[Information supplied — start]

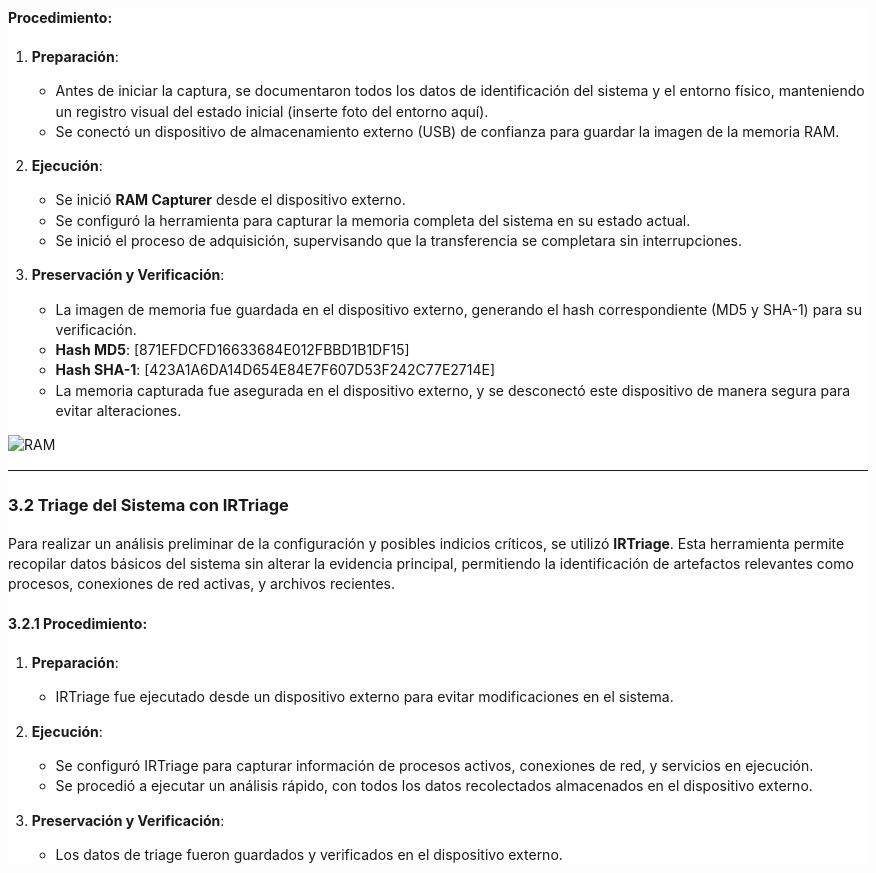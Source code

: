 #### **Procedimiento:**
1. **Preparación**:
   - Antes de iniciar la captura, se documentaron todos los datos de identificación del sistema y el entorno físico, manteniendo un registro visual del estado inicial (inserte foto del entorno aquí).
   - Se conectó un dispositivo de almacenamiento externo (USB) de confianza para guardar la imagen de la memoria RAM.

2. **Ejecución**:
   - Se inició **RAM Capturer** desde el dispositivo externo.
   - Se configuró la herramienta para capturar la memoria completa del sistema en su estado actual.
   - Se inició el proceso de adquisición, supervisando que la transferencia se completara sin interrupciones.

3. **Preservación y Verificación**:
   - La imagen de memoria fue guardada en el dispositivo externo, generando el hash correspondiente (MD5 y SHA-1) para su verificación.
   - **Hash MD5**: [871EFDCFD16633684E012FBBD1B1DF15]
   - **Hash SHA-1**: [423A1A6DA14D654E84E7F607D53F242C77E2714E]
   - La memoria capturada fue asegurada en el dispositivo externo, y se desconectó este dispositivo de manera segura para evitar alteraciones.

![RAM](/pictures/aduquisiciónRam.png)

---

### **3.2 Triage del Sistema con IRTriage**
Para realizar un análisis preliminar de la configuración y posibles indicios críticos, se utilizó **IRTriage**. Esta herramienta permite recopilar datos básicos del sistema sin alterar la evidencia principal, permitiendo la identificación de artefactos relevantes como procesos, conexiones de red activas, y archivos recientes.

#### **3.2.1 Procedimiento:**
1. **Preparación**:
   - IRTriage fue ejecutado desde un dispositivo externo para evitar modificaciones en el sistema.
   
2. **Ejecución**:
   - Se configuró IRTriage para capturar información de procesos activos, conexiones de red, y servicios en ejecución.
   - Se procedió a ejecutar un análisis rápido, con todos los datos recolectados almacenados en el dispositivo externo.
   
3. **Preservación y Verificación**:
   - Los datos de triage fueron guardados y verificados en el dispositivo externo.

[Information supplied — finish]
[Information supplied — start]

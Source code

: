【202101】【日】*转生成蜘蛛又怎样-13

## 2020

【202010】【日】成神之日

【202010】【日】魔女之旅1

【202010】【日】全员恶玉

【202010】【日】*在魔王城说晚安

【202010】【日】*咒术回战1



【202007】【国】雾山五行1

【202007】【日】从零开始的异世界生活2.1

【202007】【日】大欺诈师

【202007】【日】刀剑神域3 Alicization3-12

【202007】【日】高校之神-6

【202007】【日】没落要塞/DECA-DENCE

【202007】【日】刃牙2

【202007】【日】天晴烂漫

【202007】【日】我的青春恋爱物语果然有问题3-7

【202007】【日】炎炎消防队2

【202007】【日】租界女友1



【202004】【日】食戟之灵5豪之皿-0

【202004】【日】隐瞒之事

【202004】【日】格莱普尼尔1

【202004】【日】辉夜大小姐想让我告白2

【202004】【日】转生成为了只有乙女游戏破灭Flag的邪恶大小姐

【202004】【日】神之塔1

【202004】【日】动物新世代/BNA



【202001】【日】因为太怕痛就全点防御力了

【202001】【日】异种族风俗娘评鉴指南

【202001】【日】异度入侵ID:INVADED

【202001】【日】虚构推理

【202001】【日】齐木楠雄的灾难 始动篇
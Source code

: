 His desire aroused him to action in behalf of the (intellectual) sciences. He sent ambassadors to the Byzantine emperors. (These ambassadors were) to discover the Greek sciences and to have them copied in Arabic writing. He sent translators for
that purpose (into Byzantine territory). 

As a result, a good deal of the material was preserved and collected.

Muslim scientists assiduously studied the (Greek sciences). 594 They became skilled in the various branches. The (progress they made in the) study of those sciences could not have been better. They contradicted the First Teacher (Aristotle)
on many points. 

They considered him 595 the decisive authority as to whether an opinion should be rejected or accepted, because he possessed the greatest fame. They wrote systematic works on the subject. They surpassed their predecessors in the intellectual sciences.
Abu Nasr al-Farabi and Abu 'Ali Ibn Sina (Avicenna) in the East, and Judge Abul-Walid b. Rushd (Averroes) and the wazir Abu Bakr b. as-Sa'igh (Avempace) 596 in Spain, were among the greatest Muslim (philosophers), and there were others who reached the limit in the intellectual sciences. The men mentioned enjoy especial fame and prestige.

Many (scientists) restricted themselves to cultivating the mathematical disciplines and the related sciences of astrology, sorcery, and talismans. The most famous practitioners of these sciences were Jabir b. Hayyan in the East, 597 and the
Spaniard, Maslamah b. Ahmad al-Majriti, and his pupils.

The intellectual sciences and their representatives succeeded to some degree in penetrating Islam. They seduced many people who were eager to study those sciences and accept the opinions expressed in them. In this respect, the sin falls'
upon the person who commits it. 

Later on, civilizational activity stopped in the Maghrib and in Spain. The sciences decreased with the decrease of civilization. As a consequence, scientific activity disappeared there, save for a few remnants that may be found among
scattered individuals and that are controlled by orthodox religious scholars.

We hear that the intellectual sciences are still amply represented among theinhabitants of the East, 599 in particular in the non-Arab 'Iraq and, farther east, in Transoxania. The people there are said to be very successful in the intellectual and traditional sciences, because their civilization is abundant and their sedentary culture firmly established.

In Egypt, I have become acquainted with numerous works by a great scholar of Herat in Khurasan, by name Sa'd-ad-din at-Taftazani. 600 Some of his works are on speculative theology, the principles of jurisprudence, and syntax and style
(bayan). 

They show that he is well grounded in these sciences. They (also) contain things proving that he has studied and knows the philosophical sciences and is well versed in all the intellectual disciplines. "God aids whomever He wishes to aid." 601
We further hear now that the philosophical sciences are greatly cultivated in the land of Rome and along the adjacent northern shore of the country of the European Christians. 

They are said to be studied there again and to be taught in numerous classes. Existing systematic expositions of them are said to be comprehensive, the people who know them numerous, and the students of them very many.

[Information supplied — finish]
[Information supplied — start]

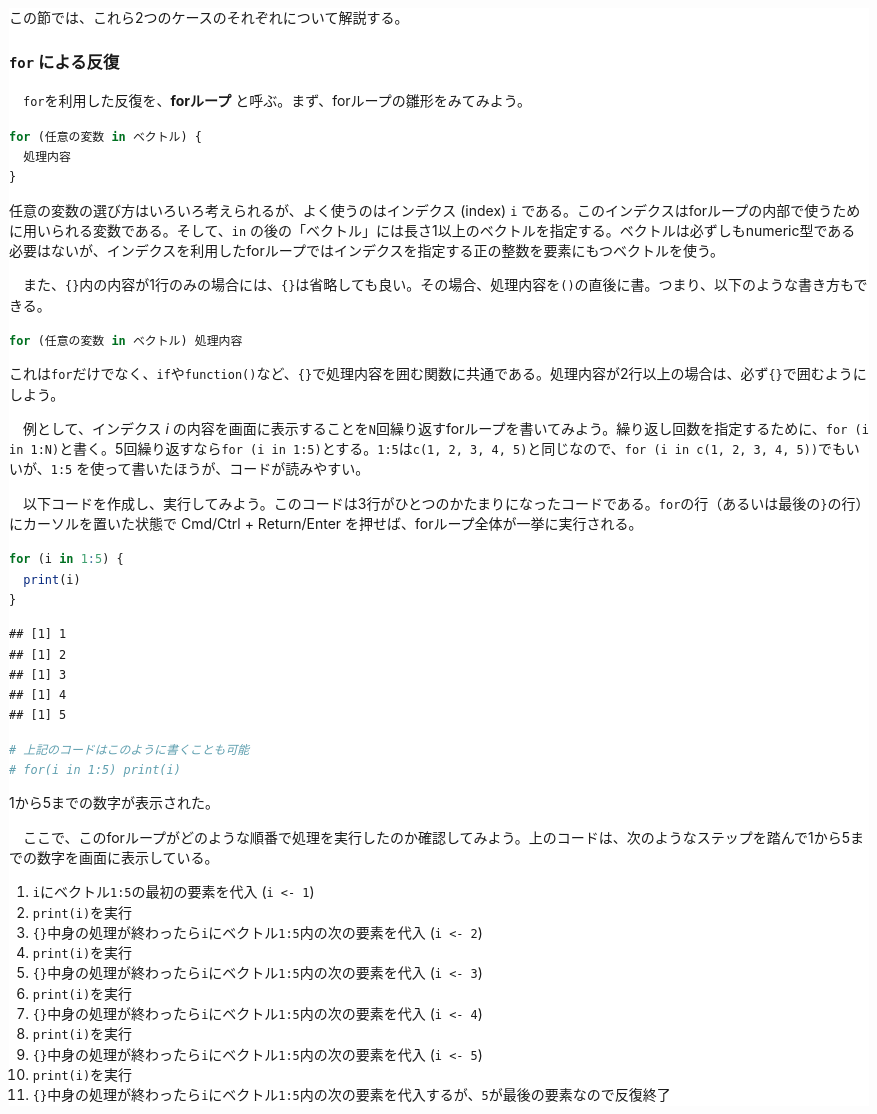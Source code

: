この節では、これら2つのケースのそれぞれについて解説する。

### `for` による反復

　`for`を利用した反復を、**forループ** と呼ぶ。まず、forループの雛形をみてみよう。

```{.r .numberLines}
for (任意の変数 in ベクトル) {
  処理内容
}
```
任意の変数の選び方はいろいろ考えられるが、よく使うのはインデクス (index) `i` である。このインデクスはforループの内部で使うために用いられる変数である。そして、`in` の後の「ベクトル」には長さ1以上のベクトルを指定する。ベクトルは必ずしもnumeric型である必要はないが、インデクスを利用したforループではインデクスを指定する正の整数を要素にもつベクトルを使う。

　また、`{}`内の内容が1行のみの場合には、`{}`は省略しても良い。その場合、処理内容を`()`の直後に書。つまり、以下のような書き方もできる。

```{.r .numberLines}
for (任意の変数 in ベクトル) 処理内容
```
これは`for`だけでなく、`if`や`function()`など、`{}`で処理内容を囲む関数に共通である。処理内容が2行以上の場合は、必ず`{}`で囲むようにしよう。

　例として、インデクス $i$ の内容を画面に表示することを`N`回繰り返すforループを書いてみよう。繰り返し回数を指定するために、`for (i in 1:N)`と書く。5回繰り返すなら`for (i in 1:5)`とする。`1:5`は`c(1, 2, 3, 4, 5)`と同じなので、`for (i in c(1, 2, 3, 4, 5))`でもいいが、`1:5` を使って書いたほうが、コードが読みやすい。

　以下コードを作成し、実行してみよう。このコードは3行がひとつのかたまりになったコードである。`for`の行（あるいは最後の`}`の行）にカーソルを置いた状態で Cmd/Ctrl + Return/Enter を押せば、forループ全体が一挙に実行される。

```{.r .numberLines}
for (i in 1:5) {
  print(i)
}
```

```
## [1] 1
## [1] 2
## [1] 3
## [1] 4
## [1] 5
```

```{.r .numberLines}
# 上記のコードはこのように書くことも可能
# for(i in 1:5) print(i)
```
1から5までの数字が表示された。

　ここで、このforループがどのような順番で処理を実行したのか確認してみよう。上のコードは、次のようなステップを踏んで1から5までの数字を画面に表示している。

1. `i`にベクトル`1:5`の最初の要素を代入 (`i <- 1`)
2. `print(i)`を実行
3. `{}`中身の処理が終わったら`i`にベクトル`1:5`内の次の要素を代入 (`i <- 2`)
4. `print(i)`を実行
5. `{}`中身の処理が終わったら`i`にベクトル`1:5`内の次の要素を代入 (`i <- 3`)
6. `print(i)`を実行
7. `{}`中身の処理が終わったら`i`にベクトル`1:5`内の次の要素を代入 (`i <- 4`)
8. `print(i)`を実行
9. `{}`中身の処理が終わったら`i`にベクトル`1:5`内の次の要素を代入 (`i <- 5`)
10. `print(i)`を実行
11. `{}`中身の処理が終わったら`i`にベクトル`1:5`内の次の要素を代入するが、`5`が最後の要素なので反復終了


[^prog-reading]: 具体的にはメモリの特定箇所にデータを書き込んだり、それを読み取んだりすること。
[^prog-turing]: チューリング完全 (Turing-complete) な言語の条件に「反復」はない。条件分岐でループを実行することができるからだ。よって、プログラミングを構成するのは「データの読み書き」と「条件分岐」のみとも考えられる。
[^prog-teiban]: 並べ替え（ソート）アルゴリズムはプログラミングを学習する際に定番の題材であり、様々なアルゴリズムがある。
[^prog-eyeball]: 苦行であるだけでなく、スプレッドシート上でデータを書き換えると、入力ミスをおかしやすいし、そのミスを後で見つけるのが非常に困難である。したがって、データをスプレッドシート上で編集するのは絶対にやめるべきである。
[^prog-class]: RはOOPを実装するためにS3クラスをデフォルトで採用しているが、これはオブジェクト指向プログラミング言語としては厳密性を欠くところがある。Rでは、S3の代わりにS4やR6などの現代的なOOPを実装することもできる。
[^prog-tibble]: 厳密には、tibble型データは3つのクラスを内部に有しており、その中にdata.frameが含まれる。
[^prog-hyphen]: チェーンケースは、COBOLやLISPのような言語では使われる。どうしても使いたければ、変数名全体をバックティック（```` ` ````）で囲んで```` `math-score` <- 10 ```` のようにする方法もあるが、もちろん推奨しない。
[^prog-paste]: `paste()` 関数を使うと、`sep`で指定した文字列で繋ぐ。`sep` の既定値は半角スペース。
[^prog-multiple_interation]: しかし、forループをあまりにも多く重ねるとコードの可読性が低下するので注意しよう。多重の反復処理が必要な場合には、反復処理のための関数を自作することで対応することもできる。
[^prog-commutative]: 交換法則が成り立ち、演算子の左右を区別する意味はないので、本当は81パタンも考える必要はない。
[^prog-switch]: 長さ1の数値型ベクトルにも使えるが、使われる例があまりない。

[Information supplied — finish]

__Task item__.
Among the lines of the data, identify those with the word "inició". Copy each of them.

__Result below__.
   - Se inició **RAM Capturer** desde el dispositivo externo.
   - Se inició el proceso de adquisición, supervisando que la transferencia se completara sin interrupciones.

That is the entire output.